In [1]:
from sklearn.datasets import fetch_mldata
from sklearn.datasets import fetch_20newsgroups
from sklearn.linear_model import LogisticRegression
from sklearn.tree import DecisionTreeClassifier
from sklearn.feature_extraction.text import CountVectorizer
from sklearn.feature_extraction.text import TfidfTransformer
import matplotlib.pyplot as plt
import numpy as np
import pandas as pd
import csv
from sklearn.decomposition import PCA
from sklearn.utils import shuffle
%matplotlib inline

# MNIST

In [2]:
def get_mnist_with_pca(ncomp):
    mnist = fetch_mldata('MNIST original', data_home="/Users/sasankauppu/Desktop/Data Mining CS6220/")
    mnist_X = mnist.data
    pca5 = PCA(n_components=ncomp)

    mn_X_train = mnist_X[:60000]

    pca5.fit(mn_X_train)
    mn_X_train = pca5.transform(mn_X_train)
    mn_y_train = mnist.target[:60000]

    mn_X_test = pca5.transform(mnist_X[-10000:])
    mn_y_test = mnist.target[-10000:]

    return(mn_X_train,mn_y_train,mn_X_test,mn_y_test)

In [3]:
(mn_X_train,mn_y_train,mn_X_test,mn_y_test) = get_mnist_with_pca(5)

In [4]:
logmodel = LogisticRegression(penalty='l2',verbose=1,solver = 'lbfgs',max_iter=100)
logmodel.fit(mn_X_train, mn_y_train)

print "Training accuracy: ",logmodel.score(mn_X_train,mn_y_train)
print "Testing accuracy: ",logmodel.score(mn_X_test,mn_y_test)

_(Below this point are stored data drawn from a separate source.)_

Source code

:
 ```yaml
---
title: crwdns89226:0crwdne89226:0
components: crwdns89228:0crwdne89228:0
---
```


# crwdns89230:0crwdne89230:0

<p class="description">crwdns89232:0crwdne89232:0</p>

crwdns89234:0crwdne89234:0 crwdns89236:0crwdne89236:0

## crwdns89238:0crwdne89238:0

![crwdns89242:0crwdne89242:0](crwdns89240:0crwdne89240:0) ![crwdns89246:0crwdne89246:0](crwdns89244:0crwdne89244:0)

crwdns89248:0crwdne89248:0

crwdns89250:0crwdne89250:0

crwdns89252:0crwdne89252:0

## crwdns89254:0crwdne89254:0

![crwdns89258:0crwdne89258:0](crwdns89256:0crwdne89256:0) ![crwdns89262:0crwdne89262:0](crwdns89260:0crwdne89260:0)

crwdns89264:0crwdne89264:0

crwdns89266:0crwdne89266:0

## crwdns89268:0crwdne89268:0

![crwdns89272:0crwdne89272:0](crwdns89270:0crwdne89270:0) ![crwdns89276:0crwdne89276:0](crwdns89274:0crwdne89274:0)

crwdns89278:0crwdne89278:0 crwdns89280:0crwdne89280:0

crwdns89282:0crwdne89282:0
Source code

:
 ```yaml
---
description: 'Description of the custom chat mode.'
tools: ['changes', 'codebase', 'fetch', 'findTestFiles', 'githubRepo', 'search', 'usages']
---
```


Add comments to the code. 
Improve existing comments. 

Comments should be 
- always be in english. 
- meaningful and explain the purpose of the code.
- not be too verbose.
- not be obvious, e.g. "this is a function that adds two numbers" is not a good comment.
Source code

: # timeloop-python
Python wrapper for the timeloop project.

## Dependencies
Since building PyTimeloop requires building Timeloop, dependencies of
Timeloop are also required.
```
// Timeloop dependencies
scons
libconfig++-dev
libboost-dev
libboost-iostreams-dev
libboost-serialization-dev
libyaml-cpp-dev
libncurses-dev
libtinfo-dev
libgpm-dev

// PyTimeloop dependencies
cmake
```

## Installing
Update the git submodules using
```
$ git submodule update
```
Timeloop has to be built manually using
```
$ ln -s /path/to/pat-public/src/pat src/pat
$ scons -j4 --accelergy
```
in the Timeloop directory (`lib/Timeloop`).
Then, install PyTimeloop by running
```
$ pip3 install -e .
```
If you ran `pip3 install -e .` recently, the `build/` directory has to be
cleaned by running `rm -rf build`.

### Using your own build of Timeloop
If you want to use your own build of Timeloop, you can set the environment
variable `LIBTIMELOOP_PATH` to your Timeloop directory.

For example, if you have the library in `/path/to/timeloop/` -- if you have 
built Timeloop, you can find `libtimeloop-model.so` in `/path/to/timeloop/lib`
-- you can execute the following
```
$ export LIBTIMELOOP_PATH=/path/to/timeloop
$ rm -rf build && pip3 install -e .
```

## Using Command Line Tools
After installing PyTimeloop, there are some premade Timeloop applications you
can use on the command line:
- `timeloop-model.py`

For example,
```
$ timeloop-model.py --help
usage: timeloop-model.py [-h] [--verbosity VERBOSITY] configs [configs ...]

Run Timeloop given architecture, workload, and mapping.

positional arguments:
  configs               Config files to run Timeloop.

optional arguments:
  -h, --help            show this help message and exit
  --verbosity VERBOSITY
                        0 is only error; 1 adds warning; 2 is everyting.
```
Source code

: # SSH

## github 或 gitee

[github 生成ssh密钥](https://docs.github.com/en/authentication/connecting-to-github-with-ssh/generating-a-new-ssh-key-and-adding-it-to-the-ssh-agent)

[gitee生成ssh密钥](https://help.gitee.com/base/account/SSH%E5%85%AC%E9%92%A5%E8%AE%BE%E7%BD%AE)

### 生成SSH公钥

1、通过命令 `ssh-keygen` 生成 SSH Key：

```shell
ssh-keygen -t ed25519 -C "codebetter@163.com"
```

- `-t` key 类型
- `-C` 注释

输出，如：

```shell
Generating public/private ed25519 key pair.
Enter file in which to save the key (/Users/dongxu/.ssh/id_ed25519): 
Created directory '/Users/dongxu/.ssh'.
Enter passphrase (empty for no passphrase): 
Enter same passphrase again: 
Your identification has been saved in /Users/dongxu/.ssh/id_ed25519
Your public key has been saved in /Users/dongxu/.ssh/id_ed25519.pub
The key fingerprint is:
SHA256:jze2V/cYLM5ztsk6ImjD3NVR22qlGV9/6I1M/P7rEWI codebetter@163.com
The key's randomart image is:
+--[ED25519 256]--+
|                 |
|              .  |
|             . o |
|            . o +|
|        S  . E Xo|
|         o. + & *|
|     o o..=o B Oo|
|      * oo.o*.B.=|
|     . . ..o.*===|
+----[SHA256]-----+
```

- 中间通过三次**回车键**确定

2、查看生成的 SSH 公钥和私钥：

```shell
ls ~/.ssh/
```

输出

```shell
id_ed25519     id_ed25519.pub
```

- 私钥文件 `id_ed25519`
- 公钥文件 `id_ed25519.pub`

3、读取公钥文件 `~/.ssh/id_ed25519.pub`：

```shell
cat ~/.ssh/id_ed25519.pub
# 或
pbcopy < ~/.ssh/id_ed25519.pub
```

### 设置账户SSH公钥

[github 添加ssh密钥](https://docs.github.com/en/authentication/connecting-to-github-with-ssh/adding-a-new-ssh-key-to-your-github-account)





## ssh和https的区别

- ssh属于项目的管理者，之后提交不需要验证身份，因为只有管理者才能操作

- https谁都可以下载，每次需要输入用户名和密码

Training accuracy:  0.64365
Testing accuracy:  0.6529


[Parallel(n_jobs=1)]: Done  10 out of  10 | elapsed:    1.0s finished


In [5]:
dtmodel = DecisionTreeClassifier(max_depth=32,min_samples_split=20,min_samples_leaf=10)
dtmodel.fit(mn_X_train,mn_y_train)

print "Training accuracy: ",dtmodel.score(mn_X_train,mn_y_train)
print "Testing accuracy: ",dtmodel.score(mn_X_test,mn_y_test)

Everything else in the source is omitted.